Ada dua hadits Nabi yang runutan peristiwanya hampir sama dan menunjukkan betapa cinta dan perhatian Nabi Muhammad saw. kepada anak-anak begitu besar dan mendalam.
Pertama :
Saat berjamaah bersama para sahabat, Rasulullah mempercepat dua rakaat terakhir. Melihat kejadian ini, para sahabat heran lalu seusai shalat mereka bertanya pada Rasulullah.
Seorang saabat kemudian bertanya,”Apa yang terjadi ya Rasul sampai engkau mempersingkat dua rakaat terakhir?”
Rasulullah kemudian menjawab,”Tidakkah kalian mendengar suara tangisan anak-anak?”
Pada peristiwa kedua, kali ini beliau memanjangkan sujudnya.

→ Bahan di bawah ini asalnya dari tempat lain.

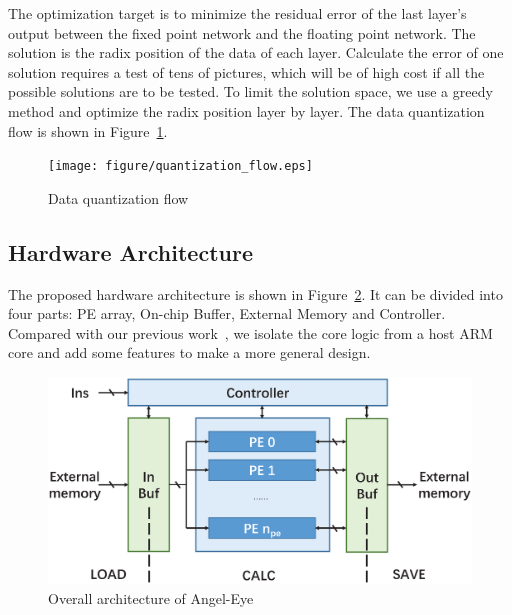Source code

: \documentclass[10pt, conference, compsocconf]{IEEEtran}
\begin{document}
The optimization target is to minimize the residual error of the last layer's output between the fixed point network and the floating point network. The solution is the radix position of the data of each layer. Calculate the error of one solution requires a test of tens of pictures, which will be of high cost if all the possible solutions are to be tested. To limit the solution space, we use a greedy method and optimize the radix position layer by layer. The data quantization flow is shown in Figure~\ref{fig:quantization}.

\begin{figure}[t]
    \centering
    \texttt{[image: figure/quantization\_flow.eps]}
    \small
    \caption{Data quantization flow~\cite{qiu2016going}}
    \label{fig:quantization}
\end{figure}


\subsection{Hardware Architecture}
The proposed hardware architecture is shown in Figure~\ref{fig:arch}. It can be divided into four parts: PE array, On-chip Buffer, External Memory and Controller. Compared with our previous work~\cite{qiu2016going}, we isolate the core logic from a host ARM core and add some features to make a more general design.

\begin{figure}[t]
    \centering
    \includegraphics[width=1.0\columnwidth]{figure/hw_arch.eps}
    \small
    \caption{Overall architecture of Angel-Eye}
    \label{fig:arch}
\end{figure}
\end{document}

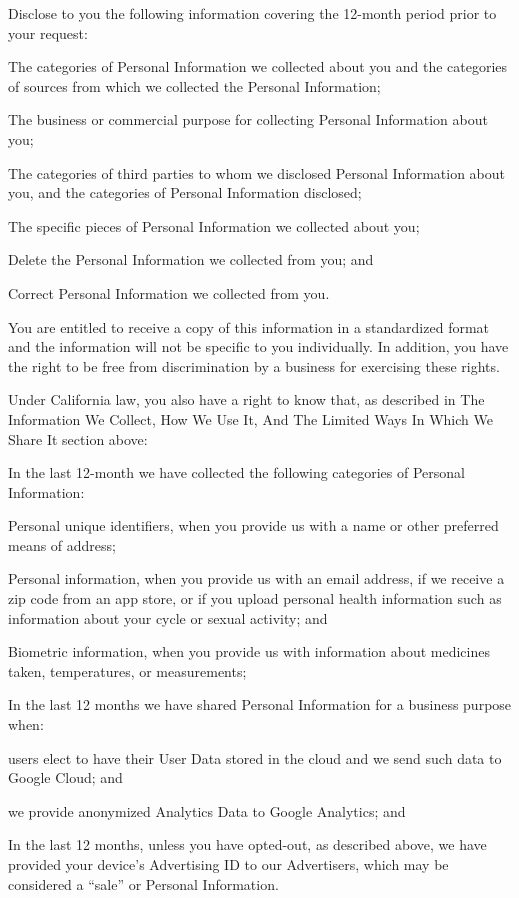 Disclose to you the following information covering the 12-month period prior to your request:

The categories of Personal Information we collected about you and the categories of sources from which we collected the Personal Information;

The business or commercial purpose for collecting Personal Information about you;

The categories of third parties to whom we disclosed Personal Information about you, and the categories of Personal Information disclosed;

The specific pieces of Personal Information we collected about you;

Delete the Personal Information we collected from you; and

Correct Personal Information we collected from you.

You are entitled to receive a copy of this information in a standardized format and the ‎information will not be specific to you individually. In addition, you have the right to be free from discrimination by a business for exercising these rights.

Under California law, you also have a right to know that, as described in The Information We Collect, How We Use It, And The Limited Ways In Which We Share It section above:

In the last 12-month we have collected the following categories of Personal Information: 

Personal unique identifiers, when you provide us with a name or other preferred means of address;

Personal information, when you provide us with an email address, if we receive a zip code from an app store, or if you upload personal health information such as information about your cycle or sexual activity; and

Biometric information, when you provide us with information about medicines taken, temperatures, or measurements;

In the last 12 months we have shared Personal Information for a business purpose when:

users elect to have their User Data stored in the cloud and we send such data to Google Cloud; and

we provide anonymized Analytics Data to Google Analytics; and

In the last 12 months, unless you have opted-out, as described above, we have provided your device’s Advertising ID to our Advertisers, which may be considered a “sale” or Personal Information.

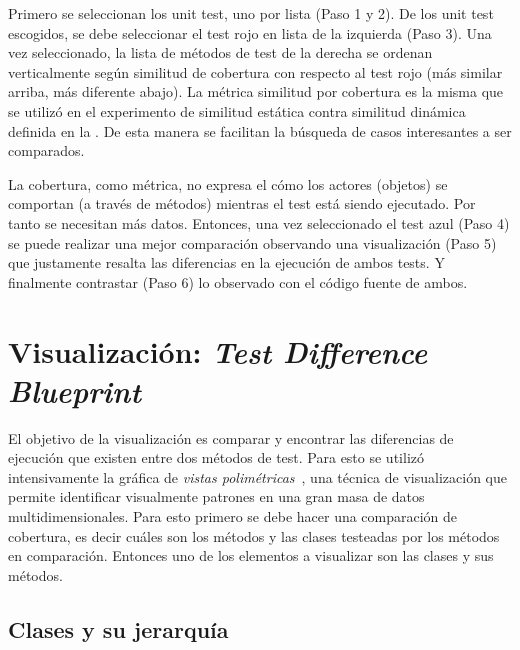 \par Primero se seleccionan los unit test, uno por lista (Paso 1 y 2). De los unit test escogidos, se debe seleccionar el test rojo en lista de la izquierda (Paso 3). Una vez seleccionado, la lista de métodos de test de la derecha se ordenan verticalmente según similitud de cobertura con respecto al test rojo (más similar arriba, más diferente abajo). La métrica similitud por cobertura es la misma que se utilizó en el experimento de similitud estática contra similitud dinámica definida en la . De esta manera se facilitan la búsqueda de casos interesantes a ser comparados. 

\par La cobertura, como métrica, no expresa el cómo los actores (objetos) se comportan (a través de métodos) mientras el test está siendo ejecutado. Por tanto se necesitan más datos. Entonces, una vez seleccionado el test azul (Paso 4) se puede realizar una mejor comparación observando una visualización (Paso 5) que justamente resalta las diferencias en la ejecución de ambos tests. Y finalmente contrastar (Paso 6) lo observado con el código fuente de ambos.



\section{Visualización: \emph{Test Difference Blueprint}}

\par El objetivo de la visualización es comparar y encontrar las diferencias de ejecución que existen entre dos métodos de test. Para esto se utilizó intensivamente la gráfica de \emph{vistas polimétricas}~\cite{Lanz03d}, una técnica de visualización que permite identificar visualmente patrones en una gran masa de datos multidimensionales. Para esto primero se debe hacer una comparación de cobertura, es decir cuáles son los métodos y las clases testeadas por los métodos en comparación. Entonces uno de los elementos a visualizar son las clases y sus métodos. 

\subsection{Clases y su jerarquía}


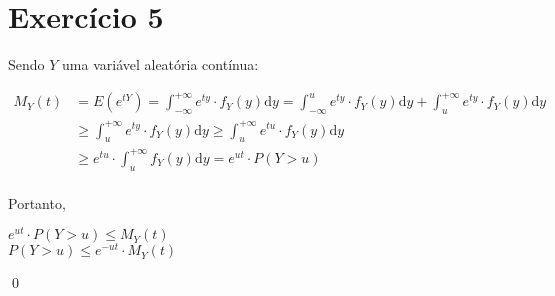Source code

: \documentclass[12pt,letterpaper]{article}
\begin{document}
	\section*{Exercício 5}
	
	Sendo $Y$ uma variável aleatória contínua:
	
	\begin{equation*}
		\begin{split}
			M_Y(t) & = E(e^{tY}) = \int_{-\infty}^{+\infty} e^{ty} \cdot f_Y(y)\text{d}y = \int_{-\infty}^{u} e^{ty} \cdot f_Y(y)\text{d}y + \int_{u}^{+\infty} e^{ty} \cdot f_Y(y)\text{d}y \\
			& \geq \int_{u}^{+\infty} e^{ty} \cdot f_Y(y)\text{d}y \geq \int_{u}^{+\infty} e^{tu} \cdot f_Y(y)\text{d}y \\
			& \geq e^{tu} \cdot \int_{u}^{+\infty} f_Y(y)\text{d}y = e^{ut} \cdot P(Y > u)\\
		\end{split}
	\end{equation*}
	
	Portanto,
	
	\begin{center}
		$e^{ut} \cdot P(Y > u) \leq M_Y(t)$ \\
		$P(Y > u) \leq e^{-ut} \cdot M_Y(t)$ \\
	\end{center}
	 
	\qed 
	 
\end{document}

Seorang sahabat kemudian berkata,”Kali ini anda memanjangkan sujudmu ya Rasul. Apa yang terjadi? Apakah engkau menerima wahyu?”
Rasulullah kemudian menjawab,”Tidak. Hanya saja putraku tadi menaiki pundakku. Aku enggan bangun (dari sujud) sebelum ia puas bermain.”

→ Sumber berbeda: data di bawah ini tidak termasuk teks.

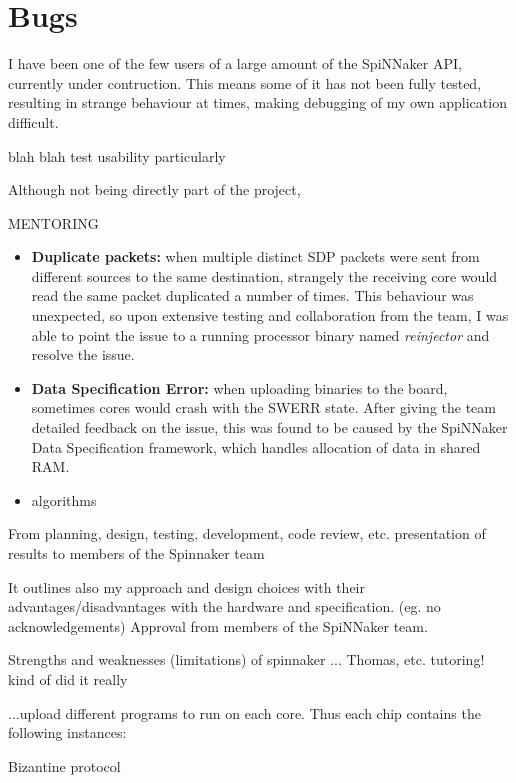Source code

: \section{Bugs}
I have been one of the few users of a large amount of the SpiNNaker API, currently under contruction. This means some of it has not been fully tested, resulting in strange behaviour at times, making debugging of my own application difficult.

blah blah test usability
particularly

Although not being directly part of the project, 

MENTORING

\begin{itemize}
\item \textbf{Duplicate packets:} when multiple distinct SDP packets were sent from different sources to the same destination, strangely the receiving core would read the same packet duplicated a number of times. This behaviour was unexpected, so upon extensive testing and collaboration from the team, I was able to point the issue to a running processor binary named \textit{reinjector} and resolve the issue. 

\item \textbf{Data Specification Error:} when uploading binaries to the board, sometimes cores would crash with the SWERR state. After giving the team detailed feedback on the issue, this was found to be caused by the SpiNNaker Data Specification framework, which handles allocation of data in shared RAM.

\item algorithms

\end{itemize}

From planning, design, testing, development, code review, etc. presentation of results to members of the Spinnaker team

It outlines also my approach and design choices with their advantages/disadvantages with the hardware and specification. (eg. no acknowledgements)
Approval from members of the SpiNNaker team.

Strengths and weaknesses (limitations) of spinnaker
...
Thomas, etc.
tutoring! kind of did it really

...upload different programs to run on each core.
Thus each chip contains the following instances: 

Bizantine protocol
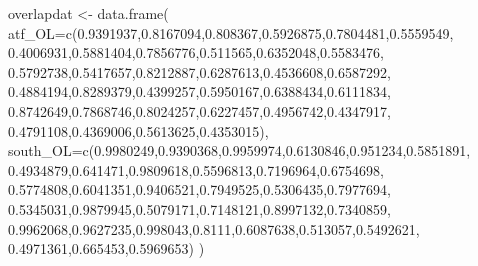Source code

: \documentclass[
]{article}
\newenvironment{Shaded}{\begin{snugshade}}{\end{snugshade}}
\newcommand{\AttributeTok}[1]{\textcolor[rgb]{0.77,0.63,0.00}{#1}}
\newcommand{\FloatTok}[1]{\textcolor[rgb]{0.00,0.00,0.81}{#1}}
\newcommand{\FunctionTok}[1]{\textcolor[rgb]{0.00,0.00,0.00}{#1}}
\newcommand{\NormalTok}[1]{#1}
\newcommand{\OtherTok}[1]{\textcolor[rgb]{0.56,0.35,0.01}{#1}}
\begin{document}
\begin{Shaded}
\begin{Highlighting}[]
\NormalTok{                overlapdat }\OtherTok{\textless{}{-}} \FunctionTok{data.frame}\NormalTok{(}
                    \AttributeTok{atf\_OL=}\FunctionTok{c}\NormalTok{(}\FloatTok{0.9391937}\NormalTok{,}\FloatTok{0.8167094}\NormalTok{,}\FloatTok{0.808367}\NormalTok{,}\FloatTok{0.5926875}\NormalTok{,}\FloatTok{0.7804481}\NormalTok{,}\FloatTok{0.5559549}\NormalTok{,}
                             \FloatTok{0.4006931}\NormalTok{,}\FloatTok{0.5881404}\NormalTok{,}\FloatTok{0.7856776}\NormalTok{,}\FloatTok{0.511565}\NormalTok{,}\FloatTok{0.6352048}\NormalTok{,}\FloatTok{0.5583476}\NormalTok{,}
                             \FloatTok{0.5792738}\NormalTok{,}\FloatTok{0.5417657}\NormalTok{,}\FloatTok{0.8212887}\NormalTok{,}\FloatTok{0.6287613}\NormalTok{,}\FloatTok{0.4536608}\NormalTok{,}\FloatTok{0.6587292}\NormalTok{,}
                             \FloatTok{0.4884194}\NormalTok{,}\FloatTok{0.8289379}\NormalTok{,}\FloatTok{0.4399257}\NormalTok{,}\FloatTok{0.5950167}\NormalTok{,}\FloatTok{0.6388434}\NormalTok{,}\FloatTok{0.6111834}\NormalTok{,}
                             \FloatTok{0.8742649}\NormalTok{,}\FloatTok{0.7868746}\NormalTok{,}\FloatTok{0.8024257}\NormalTok{,}\FloatTok{0.6227457}\NormalTok{,}\FloatTok{0.4956742}\NormalTok{,}\FloatTok{0.4347917}\NormalTok{,}
                             \FloatTok{0.4791108}\NormalTok{,}\FloatTok{0.4369006}\NormalTok{,}\FloatTok{0.5613625}\NormalTok{,}\FloatTok{0.4353015}\NormalTok{),}
                    \AttributeTok{south\_OL=}\FunctionTok{c}\NormalTok{(}\FloatTok{0.9980249}\NormalTok{,}\FloatTok{0.9390368}\NormalTok{,}\FloatTok{0.9959974}\NormalTok{,}\FloatTok{0.6130846}\NormalTok{,}\FloatTok{0.951234}\NormalTok{,}\FloatTok{0.5851891}\NormalTok{,}
                               \FloatTok{0.4934879}\NormalTok{,}\FloatTok{0.641471}\NormalTok{,}\FloatTok{0.9809618}\NormalTok{,}\FloatTok{0.5596813}\NormalTok{,}\FloatTok{0.7196964}\NormalTok{,}\FloatTok{0.6754698}\NormalTok{,}
                               \FloatTok{0.5774808}\NormalTok{,}\FloatTok{0.6041351}\NormalTok{,}\FloatTok{0.9406521}\NormalTok{,}\FloatTok{0.7949525}\NormalTok{,}\FloatTok{0.5306435}\NormalTok{,}\FloatTok{0.7977694}\NormalTok{,}
                               \FloatTok{0.5345031}\NormalTok{,}\FloatTok{0.9879945}\NormalTok{,}\FloatTok{0.5079171}\NormalTok{,}\FloatTok{0.7148121}\NormalTok{,}\FloatTok{0.8997132}\NormalTok{,}\FloatTok{0.7340859}\NormalTok{,}
                               \FloatTok{0.9962068}\NormalTok{,}\FloatTok{0.9627235}\NormalTok{,}\FloatTok{0.998043}\NormalTok{,}\FloatTok{0.8111}\NormalTok{,}\FloatTok{0.6087638}\NormalTok{,}\FloatTok{0.513057}\NormalTok{,}\FloatTok{0.5492621}\NormalTok{,}
                               \FloatTok{0.4971361}\NormalTok{,}\FloatTok{0.665453}\NormalTok{,}\FloatTok{0.5969653}\NormalTok{)}
\NormalTok{                    )}
          

\end{Highlighting}
\end{Shaded}
\end{document}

Demikian dua peristiwa diantara banyak kejadian menyangkut contoh teladan Nabi SAW tentang cinta dan perhatian pada anak-anak.
Terkadang dalam dunia nyata dijumpai seorang anak yang memiliki orang tua yang kaya dan mampu secara ekonomi, tetapi meski begitu mereka tidak mendapat perhatian maksimal dan perlindungan secara psikis dari orang tuanya, sehingga si anak akhirnya melampiaskan keinginan untuk minta perhatian kepada hal-hal negatif. Ternyata bahwa harta benda dan materi berlimpah bukan jaminan anak-anak akan bahagia.

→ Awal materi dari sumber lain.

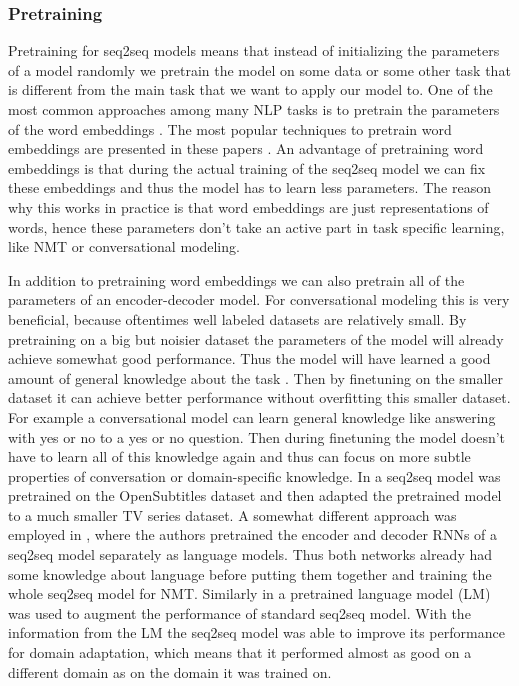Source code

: \documentclass[12pt]{article}
\begin{document}
\subsubsection{Pretraining} \label{sssec:pretrain}
Pretraining for seq2seq models means that instead of initializing the parameters of a model randomly we pretrain the model on some data or some other task that is different from the main task that we want to apply our model to. One of the most common approaches among many NLP tasks is to pretrain the parameters of the word embeddings \cite{Chen:2014,Serban:2015,Akasaki:2017,Lample:2016,Serban:2017}. The most popular techniques to pretrain word embeddings are presented in these papers \cite{Mikolov:2013,Mikolov_skipgram:2013}. An advantage of pretraining word embeddings is that during the actual training of the seq2seq model we can fix these embeddings and thus the model has to learn less parameters. The reason why this works in practice is that word embeddings are just representations of words, hence these parameters don't take an active part in task specific learning, like NMT or conversational modeling.

In addition to pretraining word embeddings we can also pretrain all of the parameters of an encoder-decoder model. For conversational modeling this is very beneficial, because oftentimes well labeled datasets are relatively small. By pretraining on a big but noisier dataset the parameters of the model will already achieve somewhat good performance. Thus the model will have learned a good amount of general knowledge about the task \cite{Li:2016,Serban:2015}. Then by finetuning on the smaller dataset it can achieve better performance without overfitting this smaller dataset. For example a conversational model can learn general knowledge like answering with yes or no to a yes or no question. Then during finetuning the model doesn't have to learn all of this knowledge again and thus can focus on more subtle properties of conversation or domain-specific knowledge. In \cite{Li:2016} a seq2seq model was pretrained on the OpenSubtitles dataset \cite{OpenSubtitles:2016} and then adapted the pretrained model to a much smaller TV series dataset. A somewhat different approach was employed in \cite{Ramachandran:2016}, where the authors pretrained the encoder and decoder RNNs of a seq2seq model separately as language models. Thus both networks already had some knowledge about language before putting them together and training the whole seq2seq model for NMT. Similarly in \cite{Sriram:2017} a pretrained language model (LM) was used to augment the performance of standard seq2seq model. With the information from the LM the seq2seq model was able to improve its performance for domain adaptation, which means that it performed almost as good on a different domain as on the domain it was trained on.
\end{document}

Dan kadang ada juga orang tua yang atas nama cinta memaksa dan dan mengarahkan anak agar jadi sesuai keinginan orang tuanya, membebaninya dengan beban yang tidak terjangkau oleh mereka bahkan cenderung bertentangan dengan bakat alamiahnya.
Dan dengan bangga kemudian ayah ibunya akan memamerkan kemampuan si anak kepada khalayak umum, meski saat itu si anak berada bukan pada dunianya dan bukan pada usianya.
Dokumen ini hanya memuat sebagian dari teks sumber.